Connecting Academia and Industry
In February, we also launched the Research Register to encourage greater collaboration between academia and industry. We’re aware that industry always clear about what is happening in research, or how to engage with them and that research isn’t always as surfaced as it should be. Having a central place for the research to be shared will go a long way to addressing this.
There is benefit for academics too as they often struggle to get real-life scenarios to trial their research against. We hope that this can be a place where they connect with industry partners to help them as they measure applicability and impact.
A real highlight for me over the last couple of months has been hosting our first few Hub Insights interviews. It has been fascinating to hear what some of our members are up to in the digital twin space, but also to capture the kind of interactions we would normally be having outside the virtual world – a chance to ask a bit about who they are and their journey to where they are now.
The shared take-away from all the interviews is that they are deeply passionate about unlocking the value of digital twins.
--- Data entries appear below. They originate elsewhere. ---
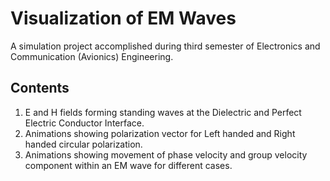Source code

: # Visualization of EM Waves
A simulation project accomplished during third semester of Electronics and Communication (Avionics) Engineering.
## Contents
1. E and H fields forming standing waves at the Dielectric and Perfect Electric Conductor Interface.
2. Animations showing polarization vector for Left handed and Right handed circular polarization.
3. Animations showing movement of phase velocity and group velocity component within an EM wave for different cases.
Working for the public good is a huge motivation and Alexandra Bolton, Executive Director for CDBB, summed it up well in our first interview, “If we can connect data and use it better, we can find the right answers to some of the biggest questions and make a real difference to the lives of future generations.”
Coming up in March
As we reach our anniversary, we will be taking stock in our first annual benchmark report, to be released this month. It’s an opportunity for us to share the progress and learnings we have made as we’ve grown from a community of 10 members to over 1,200. It’s also a chance to define a set of objectives and recommendations for 2021, based on careful reflection.
We will also continue with our Hub Insights series. On March 16th at 11:30 I will be interviewing May Winfield from Engineering and Peter Van Manen from Frazer-Nash Consultancy. They were both a part of the toolkit team which developed the Digital Twin Toolkit. Please register now to join us.
An ongoing focus for March and the rest of the year is establishing a community council which will help transition the DT Hub into more of a community-led group. We’re hoping they can help build connections and drive conversations.
As a result of some of the conversations we’ve already had on the Hub, we are now ready to commence on the first standards in the built environment for digital twins. It’s really through the feedback and insights of the community that projects like this are coming to fruition and the final report is due in May.